Alambrado - di Marco Bechis 2001
Giudizio sintetico: per appassionati
Patagonia argentina, a oltre 1000 km dall'aeroporto più vicino (Comodoro Rivadavia, divertitevi a cercarlo sull'atlante), in riva all'oceano Atlantico, una "riva" fatta di scogliere altissime a picco sul mare. Il vento soffia fortissimo ogni giorno, le case sono piene di spifferi, il villaggio è desolato oltre che isolato. Poco lontano dal villaggio, in località Last Hope, vive la famiglia Logan: il padre Harvey, di famiglia scozzese trapiantata in Argentina da generazioni, i figli Eva e Juan. La madre è scomparsa in un giorno senza vento: di solito, quando questo accade, succedono sempre cose strane. Harvey è rude e taciturno, campa la famiglia vendendo vecchi mobili. Eva è quasi maggiorenne, e turba tutti gli uomini che passano dal villaggio, suo fratello compreso, studia il francese con le audiocassette, conosce l'inglese, sogna di andare a Parigi. Juan studia a memoria le genealogie della Bibbia per partecipare ad un quiz televisivo.
L'arrivo di un inglese, inviato da un gruppo che vuol costruire nella zona un albergo e una pista d'atterraggio, proprio nella terra antistante la casa dei Logan, perchè è l'unico punto dove il vento soffia in modo da favorire l'atterraggio dei voli, accompagnato da un ingegnere argentino, sconvolge la situazione.
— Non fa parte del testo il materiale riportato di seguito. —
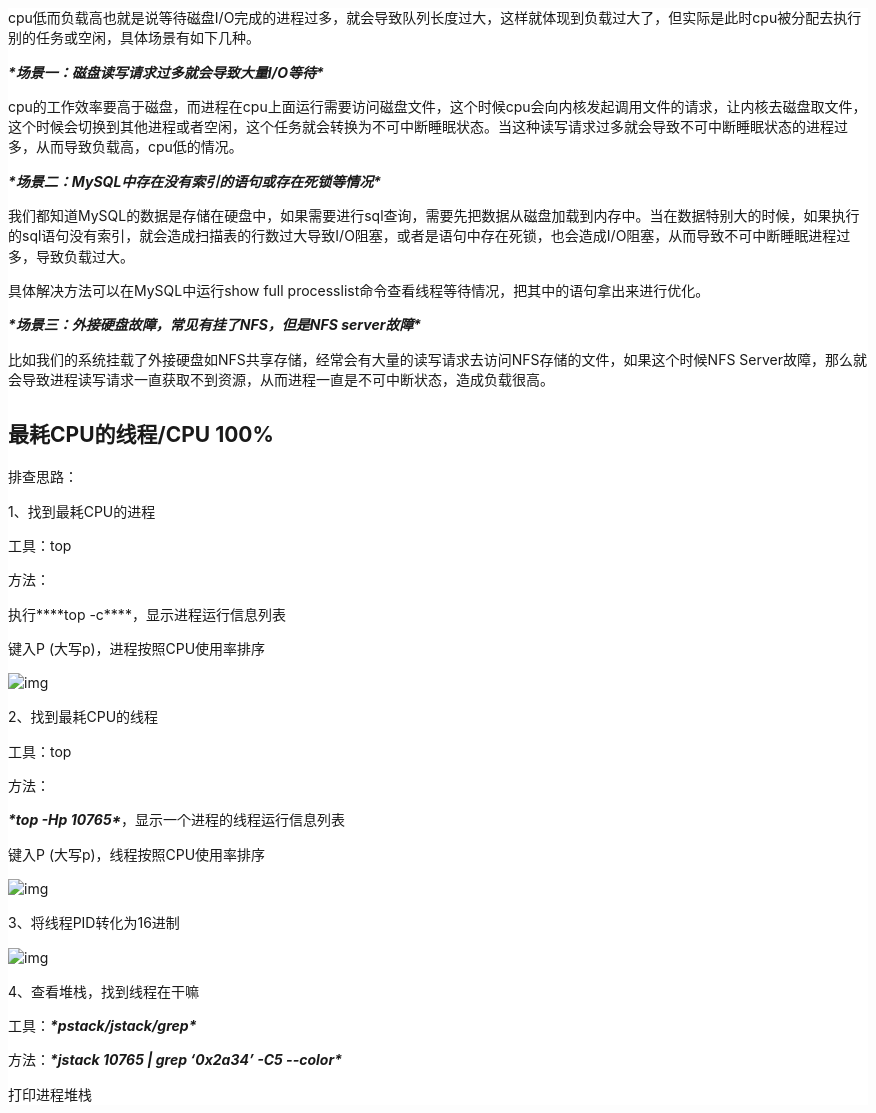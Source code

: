 cpu低而负载高也就是说等待磁盘I/O完成的进程过多，就会导致队列长度过大，这样就体现到负载过大了，但实际是此时cpu被分配去执行别的任务或空闲，具体场景有如下几种。

***\*场景一：磁盘读写请求过多就会导致大量I/O等待\****

cpu的工作效率要高于磁盘，而进程在cpu上面运行需要访问磁盘文件，这个时候cpu会向内核发起调用文件的请求，让内核去磁盘取文件，这个时候会切换到其他进程或者空闲，这个任务就会转换为不可中断睡眠状态。当这种读写请求过多就会导致不可中断睡眠状态的进程过多，从而导致负载高，cpu低的情况。

 

***\*场景二：MySQL中存在没有索引的语句或存在死锁等情况\****

我们都知道MySQL的数据是存储在硬盘中，如果需要进行sql查询，需要先把数据从磁盘加载到内存中。当在数据特别大的时候，如果执行的sql语句没有索引，就会造成扫描表的行数过大导致I/O阻塞，或者是语句中存在死锁，也会造成I/O阻塞，从而导致不可中断睡眠进程过多，导致负载过大。

具体解决方法可以在MySQL中运行show full processlist命令查看线程等待情况，把其中的语句拿出来进行优化。

 

***\*场景三：外接硬盘故障，常见有挂了NFS，但是NFS server故障\****

比如我们的系统挂载了外接硬盘如NFS共享存储，经常会有大量的读写请求去访问NFS存储的文件，如果这个时候NFS Server故障，那么就会导致进程读写请求一直获取不到资源，从而进程一直是不可中断状态，造成负载很高。

## 最耗CPU的线程/CPU 100%

排查思路：

1、找到最耗CPU的进程

工具：top

方法：

执行***\*top -c\****，显示进程运行信息列表

键入P (大写p)，进程按照CPU使用率排序

![img](file:///C:\Users\大力\AppData\Local\Temp\ksohtml\wps1A97.tmp.jpg) 

2、找到最耗CPU的线程

工具：top

方法：

***\*top -Hp 10765\****，显示一个进程的线程运行信息列表

键入P (大写p)，线程按照CPU使用率排序

![img](file:///C:\Users\大力\AppData\Local\Temp\ksohtml\wps1A98.tmp.jpg) 

3、将线程PID转化为16进制

![img](file:///C:\Users\大力\AppData\Local\Temp\ksohtml\wps1A99.tmp.jpg) 

4、查看堆栈，找到线程在干嘛

工具：***\*pstack/jstack/grep\****

方法：***\*jstack 10765 | grep ‘0x2a34’ -C5 --color\****

打印进程堆栈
Harvey si oppone e non vuol sentire ragioni, "perchè quando guardo, mi piace non vedere niente intorno", e si mette a costruire un alambrado, un recinto rudimentale composto da fil di ferro, legno e paletti metallici, che secondo il diritto patagonico, seppur non esiste un catasto, rendono assoluto proprietario chi abita un pezzo di terra anche senza averlo mai acquistato, basta che apporti migliorie minime (anche, appunto, un alambrado).
Nel frattempo, il vento patagonico non smette di soffiare mai. O quasi.
Film di debutto di Bechis, italo-cileno buon ottimo conoscitore del Sud America, autore poi in seguito di Garage Olimpo, Figli/Hijos, La terra degli uomini rossi, film che affronteranno drammi socio-politici del continente del sogno bolivariano; qui invece, il regista comincia i suoi lungometraggi con una storia sbilenca, morbosa, violenta, con protagonista principale un non-luogo mitizzato da molti (a ragione, lo dico a ragion veduta): la Patagonia.
La tecnica è ancora molto grezza, come pure la scrittura (a quattro mani con Lara Fremder, che lo accompagnerà per tutta la sua carriera fino ad oggi), che avanza apparentemente senza meta, almeno per la prima parte, mettendo in campo alcuni personaggi secondari non sempre indispensabili, risolvendo nel finale la storia, forse un po' frettolosamente, con una serie di colpi di scena piuttosto violenti, eppure mai macabri. Atmosfera rarefatta, che rende bene l'idea di come si vive vicini al nulla, personaggi strambi vagamente felliniani. Direzione degli attori non ineccepibile, nel cast spicca la faccia "strana" di Enrique Ahriman (Sanchez, l'ingegnere argentino) e la figura morbosamente inquietante di Jacqueline Lustig (Eva), più per il personaggio che per l'attrice in sé.